4.2. Fields of impact

Fano's work had a major and sustained impact across several primary fields of physics. He made fundamental contributions to:

• Atomic physics: His research significantly advanced the understanding of atomic structure and interactions, particularly concerning electron correlations and resonant phenomena.
• Molecular physics: Fano extended his theoretical frameworks to molecular systems, contributing to the understanding of molecular spectroscopy and collision processes.
• Radiological physics: His early work on the biological effects of X-rays and neutrons, and his development of the Fano theorem, were critical for the field of radiation dosimetry and protection.

Most areas of current research in these subjects continue to reflect his fundamental contributions, underscoring the enduring relevance of his work.

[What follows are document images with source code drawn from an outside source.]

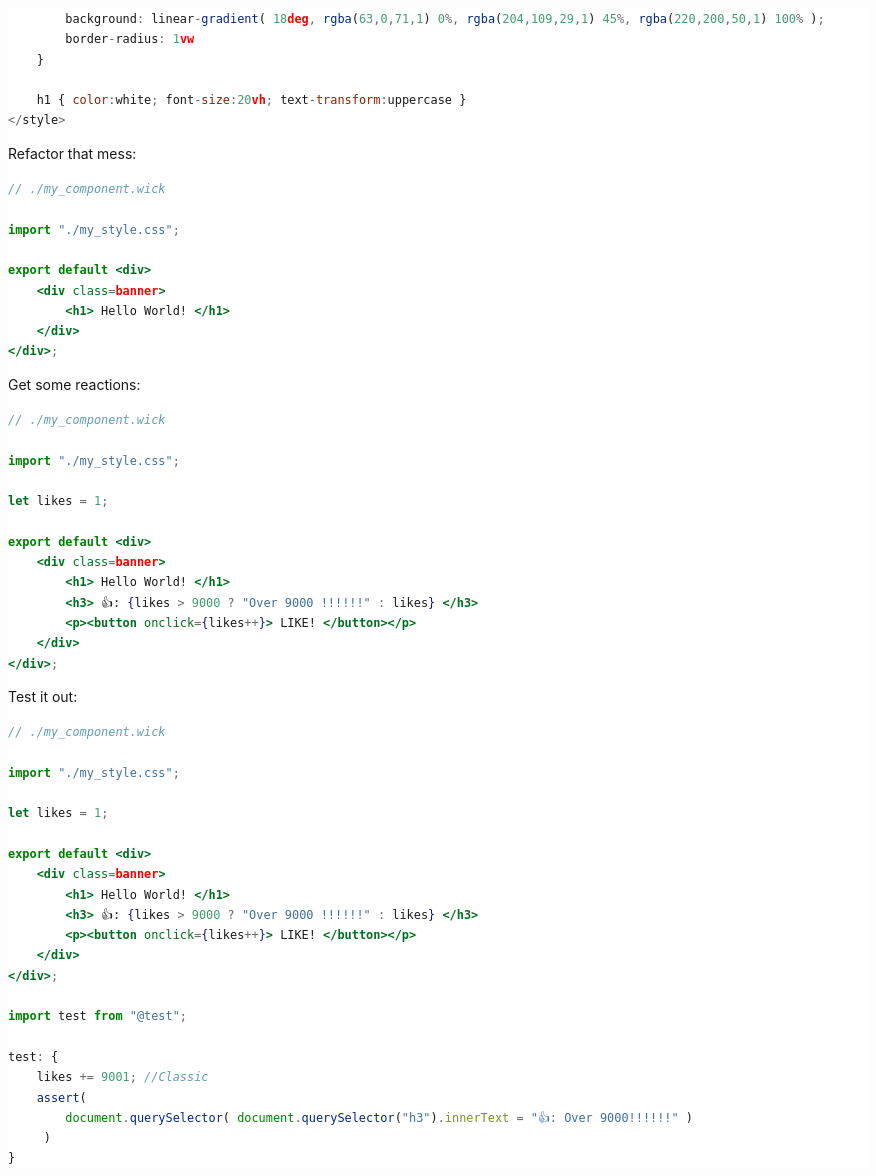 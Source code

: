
 ```jsx
        background: linear-gradient( 18deg, rgba(63,0,71,1) 0%, rgba(204,109,29,1) 45%, rgba(220,200,50,1) 100% );
        border-radius: 1vw
    }
    
    h1 { color:white; font-size:20vh; text-transform:uppercase }
</style>
```

Refactor that mess:
```jsx
// ./my_component.wick

import "./my_style.css";

export default <div> 
    <div class=banner>
        <h1> Hello World! </h1>
    </div>
</div>;
```
Get some reactions:
```jsx
// ./my_component.wick

import "./my_style.css";

let likes = 1;

export default <div> 
    <div class=banner>
        <h1> Hello World! </h1>
        <h3> 👍: {likes > 9000 ? "Over 9000 !!!!!!" : likes} </h3>
        <p><button onclick={likes++}> LIKE! </button></p>
    </div>
</div>;
```
Test it out:
```jsx
// ./my_component.wick

import "./my_style.css";

let likes = 1;

export default <div> 
    <div class=banner>
        <h1> Hello World! </h1>
        <h3> 👍: {likes > 9000 ? "Over 9000 !!!!!!" : likes} </h3>
        <p><button onclick={likes++}> LIKE! </button></p>
    </div>
</div>;

import test from "@test";

test: {
    likes += 9001; //Classic
    assert( 
        document.querySelector( document.querySelector("h3").innerText = "👍: Over 9000!!!!!!" ) 
     )
}
```

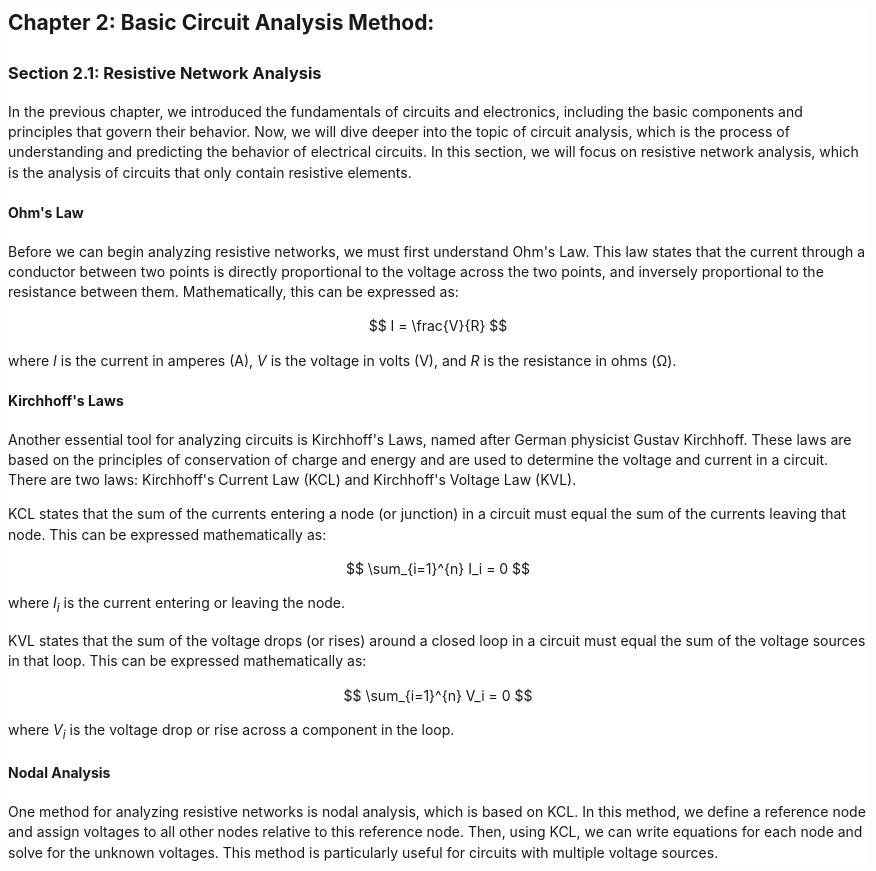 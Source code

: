 
## Chapter 2: Basic Circuit Analysis Method:

### Section 2.1: Resistive Network Analysis

In the previous chapter, we introduced the fundamentals of circuits and electronics, including the basic components and principles that govern their behavior. Now, we will dive deeper into the topic of circuit analysis, which is the process of understanding and predicting the behavior of electrical circuits. In this section, we will focus on resistive network analysis, which is the analysis of circuits that only contain resistive elements.

#### Ohm's Law

Before we can begin analyzing resistive networks, we must first understand Ohm's Law. This law states that the current through a conductor between two points is directly proportional to the voltage across the two points, and inversely proportional to the resistance between them. Mathematically, this can be expressed as:

$$
I = \frac{V}{R}
$$

where $I$ is the current in amperes (A), $V$ is the voltage in volts (V), and $R$ is the resistance in ohms (Ω).

#### Kirchhoff's Laws

Another essential tool for analyzing circuits is Kirchhoff's Laws, named after German physicist Gustav Kirchhoff. These laws are based on the principles of conservation of charge and energy and are used to determine the voltage and current in a circuit. There are two laws: Kirchhoff's Current Law (KCL) and Kirchhoff's Voltage Law (KVL).

KCL states that the sum of the currents entering a node (or junction) in a circuit must equal the sum of the currents leaving that node. This can be expressed mathematically as:

$$
\sum_{i=1}^{n} I_i = 0
$$

where $I_i$ is the current entering or leaving the node.

KVL states that the sum of the voltage drops (or rises) around a closed loop in a circuit must equal the sum of the voltage sources in that loop. This can be expressed mathematically as:

$$
\sum_{i=1}^{n} V_i = 0
$$

where $V_i$ is the voltage drop or rise across a component in the loop.

#### Nodal Analysis

One method for analyzing resistive networks is nodal analysis, which is based on KCL. In this method, we define a reference node and assign voltages to all other nodes relative to this reference node. Then, using KCL, we can write equations for each node and solve for the unknown voltages. This method is particularly useful for circuits with multiple voltage sources.

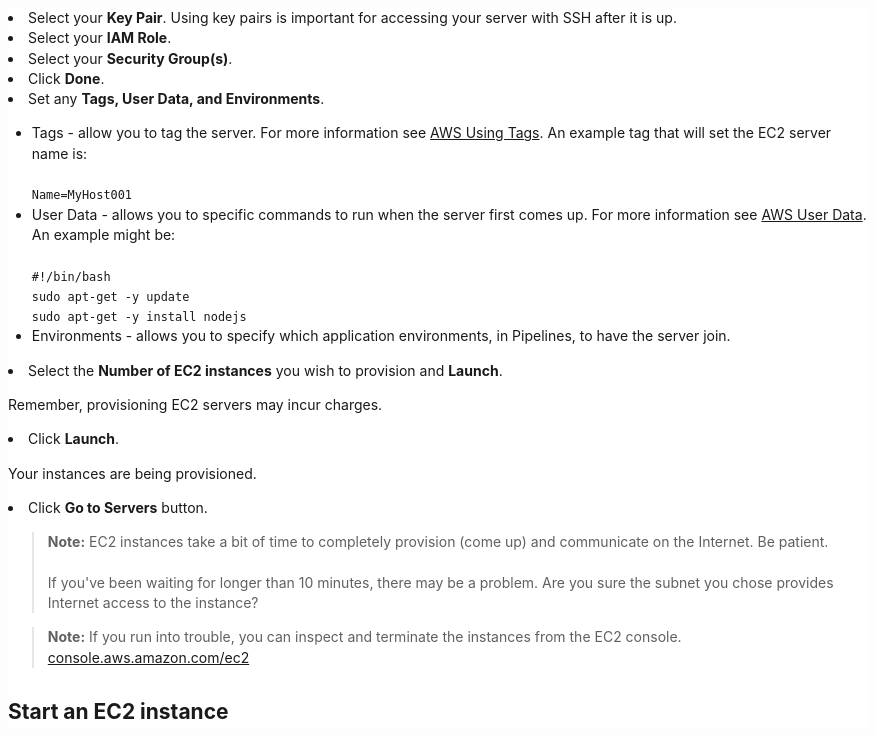 <li> Select your <b>Key Pair</b>. Using key pairs is important for accessing your server with SSH after it is up.</li>

<li> Select your <b>IAM Role</b>.</li>

<li> Select your <b>Security Group(s)</b>.</li>

<li> Click <b>Done</b>.</li>

<li> Set any <b>Tags, User Data, and Environments</b>.</li>

<ul>
<li>Tags - allow you to tag the server. For more information see <a href="http://docs.aws.amazon.com/AWSEC2/latest/UserGuide/Using_Tags.html" target="_blank">AWS Using Tags</a>. An example tag that will set the EC2 server name is:</li>

<code>
Name=MyHost001
</code>

<li>User Data - allows you to specific commands to run when the server first comes up. For more information see <a href="http://docs.aws.amazon.com/AWSEC2/latest/UserGuide/user-data.html" target="_blank">AWS User Data</a>. An example might be:</li>

<code>
#!/bin/bash
sudo apt-get -y update
sudo apt-get -y install nodejs
</code>

<li>Environments - allows you to specify which application environments, in Pipelines, to have the server join.</li>
</ul>

<li> Select the <b>Number of EC2 instances</b> you wish to provision and <b>Launch</b>.</li>

<p>
Remember, provisioning EC2 servers may incur charges.
</p>

<li> Click <b>Launch</b>.</li>

<p>Your instances are being provisioned.</p>

<li> Click <b>Go to Servers</b> button.</li>

</ol>

> **Note:** EC2 instances take a bit of time to completely provision (come up) and communicate on the Internet. Be patient. 
<br><br>
If you've been waiting for longer than 10 minutes, there may be a problem. Are you sure the subnet you chose provides Internet access to the instance?

> **Note:** If you run into trouble, you can inspect and terminate the instances from the EC2 console. <a href="https://console.aws.amazon.com/ec2" target="_blank">console.aws.amazon.com/ec2</a>

## Start an EC2 instance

4.3. Publications and writings

Ugo Fano was a prolific author, and his publications significantly shaped the understanding of atomic and molecular physics. Among his most influential works is the book Physics of Atoms and Molecules, published in 1959, which he co-authored with his wife, Camilla Lattes. Appendix III of this book provided an elementary description of the collision of two charged particles, a concept famously utilized by Richard Feynman in lectures that were later published as Feynman's Lost Lecture: Motion of Planets Around the Sun. An expanded version of this foundational text was subsequently published in 1972 under the title Basic Physics of Atoms and Molecules.